Off Centre | AI is coming, are we training our students for a world where robots work for free?
The advance of robots has profound implications for what people aspire to, not least in Hong Kong
What, though, if everything we thought we knew about getting ahead, acquiring knowledge and expertise and securing an attractive career was being shaken up? What if technological change were happening so quickly that even the specialised skills we’ve convinced ourselves will power economic growth in the coming decades become irrelevant in the space of only a few years? These things are starting to happen, and with profound implications for jobs and education.
At some point in the present decade, we entered an age of drones, 3D printing, robots and artificial intelligence. Such marvels, it is a fair bet, will eliminate millions of low-skilled and unskilled jobs involving everyday tasks from cleaning and washing up to driving vans, sorting mail and serving food. In the United States alone, the predicted wave will make the offshoring of the country’s manufacturing in recent years look like small beer. Skilled jobs will be at risk, too, though.
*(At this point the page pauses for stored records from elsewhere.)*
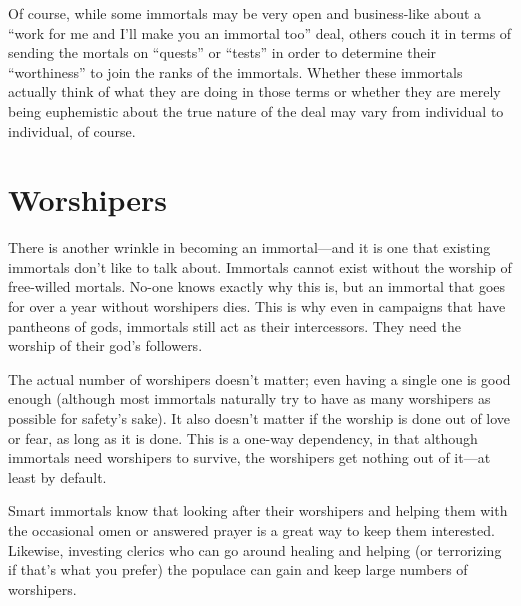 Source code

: \begin{multicols*}{2}
Of course, while some immortals may be very open and business-like about a “work for me and I’ll make you an immortal too” deal, others couch it in terms of sending the mortals on “quests” or “tests” in order to determine their “worthiness” to join the ranks of the immortals. Whether these immortals actually think of what they are doing in those terms or whether they are merely being euphemistic about the true nature of the deal may vary from individual to individual, of course. 


\section{Worshipers}
There is another wrinkle in becoming an immortal—and it is one that existing immortals don’t like to talk about. Immortals cannot exist without the worship of free-willed mortals. No-one knows exactly why this is, but an immortal that goes for over a year without worshipers dies. This is why even in campaigns that have pantheons of gods, immortals still act as their intercessors. They need the worship of their god’s followers.

The actual number of worshipers doesn’t matter; even having a single one is good enough (although most immortals naturally try to have as many worshipers as possible for safety’s sake). It also doesn’t matter if the worship is done out of love or fear, as long as it is done. This is a one-way dependency, in that although immortals need worshipers to survive, the worshipers get nothing out of it—at least by default.

Smart immortals know that looking after their worshipers and helping them with the occasional omen or answered prayer is a great way to keep them interested. Likewise, investing clerics who can go around healing and helping (or terrorizing if that’s what you prefer) the populace can gain and keep large numbers of worshipers.


\end{multicols*}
Erik Brynjolfsson, co-author of The Second Machine Age: Work, Progress, and Prosperity in a Time of Brilliant Technologies, said recently on BBC radio: “In the industrial age we automated a lot of physical work, the work of our muscles. In the new machine age, we’re doing the same things for mental work. This is having as big an impact on humanity as the industrial revolution did.” Machines could end up doing the jobs of surgeons, teachers, firefighters, entertainers – even, one imagines, bankers.